THE TASK: Search the entries below for "Utilities" and copy each matching line.

Stored data entries:
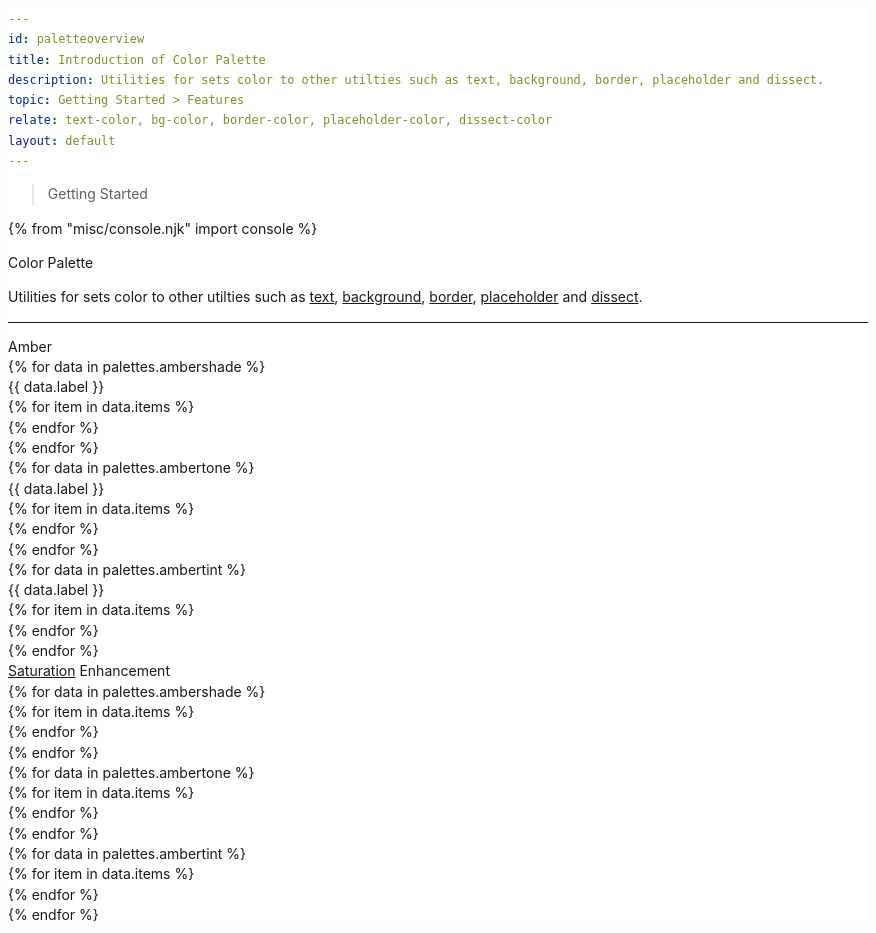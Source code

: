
 ```yaml
---
id: paletteoverview
title: Introduction of Color Palette
description: Utilities for sets color to other utilties such as text, background, border, placeholder and dissect.
topic: Getting Started > Features
relate: text-color, bg-color, border-color, placeholder-color, dissect-color
layout: default
---
```


> Getting Started

{% from "misc/console.njk" import console %}

<div class="-margin-t-4 padding-t-4 (xs)text-xl-3 (lg)text-xl-5 font-semibold gap-tight-1">
  Color Palette
</div>

Utilities for sets color to other utilties such as [text](/text-color/), [background](/background-color/), [border](/border-color/), [placeholder](/placeholder-color/) and [dissect](/dissect-color/).

---


<div class="margin-t-6 flex justify-between items-center"><div class="text-xl-3 font-mono">Amber</div><div class="flex justify-center items-center">{% for data in palettes.ambershade %}<div class="padding-b-px flex flex-column flex-wrap justify-between items-center"><div class="padding-x-2 text-sm font-mono gap-tight-1 text-white bg-tint-granite-5 curve-border-lg">{{ data.label }}</div><div class="flex flex-wrap justify-start items-center">{% for item in data.items %}<div class="flex flex-column justify-center items-center"><div class="-margin-r-2 margin-t-2 width-10 height-10 {{ item.class }} curve-border-md shadow-dreamy"></div></div>{% endfor %}</div>{% endfor %}</div><div class="padding-b-px flex flex-column flex-wrap justify-between items-center">{% for data in palettes.ambertone %}<div class="padding-x-2 text-sm text-white font-mono gap-tight-1 bg-tint-granite-5 curve-border-lg">{{ data.label }}</div><div class="flex flex-wrap justify-start items-center">{% for item in data.items %}<div class="flex flex-column justify-center items-center"><div class="-margin-r-2 margin-t-2 width-10 height-10 {{ item.class }} curve-border-md shadow-dreamy"></div></div>{% endfor %}</div>{% endfor %}</div><div class="padding-b-px flex flex-column flex-wrap justify-between items-center">{% for data in palettes.ambertint %}<div class="padding-x-2 text-sm text-white font-mono gap-tight-1 bg-tint-granite-5 curve-border-lg">{{ data.label }}</div><div class="flex flex-wrap justify-start items-center">{% for item in data.items %}<div class="flex flex-column justify-center items-center"><div class="-margin-r-2 margin-t-2 width-10 height-10 {{ item.class }} curve-border-md shadow-dreamy"></div></div>{% endfor %}</div>{% endfor %}</div></div></div>

<div class="flex justify-between items-center"><div class="text-sm font-mono"><u>Saturation</u> Enhancement</div><div class="flex justify-center items-center">{% for data in palettes.ambershade %}<div class="padding-b-px flex flex-column flex-wrap justify-between items-center"><div class="flex flex-wrap justify-start items-center">{% for item in data.items %}<div class="flex flex-column justify-center items-center"><div class="-margin-r-2 margin-t-2 width-10 height-8 filter saturate-10 {{ item.class }} curve-border-md shadow-dreamy"></div></div>{% endfor %}</div>{% endfor %}</div><div class="padding-b-px flex flex-column flex-wrap justify-between items-center">{% for data in palettes.ambertone %}<div class="flex flex-wrap justify-start items-center">{% for item in data.items %}<div class="flex flex-column justify-center items-center"><div class="-margin-r-2 margin-t-2 width-10 height-8 filter saturate-10 {{ item.class }} curve-border-md shadow-dreamy"></div></div>{% endfor %}</div>{% endfor %}</div><div class="padding-b-px flex flex-column flex-wrap justify-between items-center">{% for data in palettes.ambertint %}<div class="flex flex-wrap justify-start items-center">{% for item in data.items %}<div class="flex flex-column justify-center items-center"><div class="-margin-r-2 margin-t-2 width-10 height-8 filter saturate-10 {{ item.class }} curve-border-md shadow-dreamy"></div></div>{% endfor %}</div>{% endfor %}</div></div></div>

EXPECTED ANSWER:
description: Utilities for sets color to other utilties such as text, background, border, placeholder and dissect.
Utilities for sets color to other utilties such as [text](/text-color/), [background](/background-color/), [border](/border-color/), [placeholder](/placeholder-color/) and [dissect](/dissect-color/).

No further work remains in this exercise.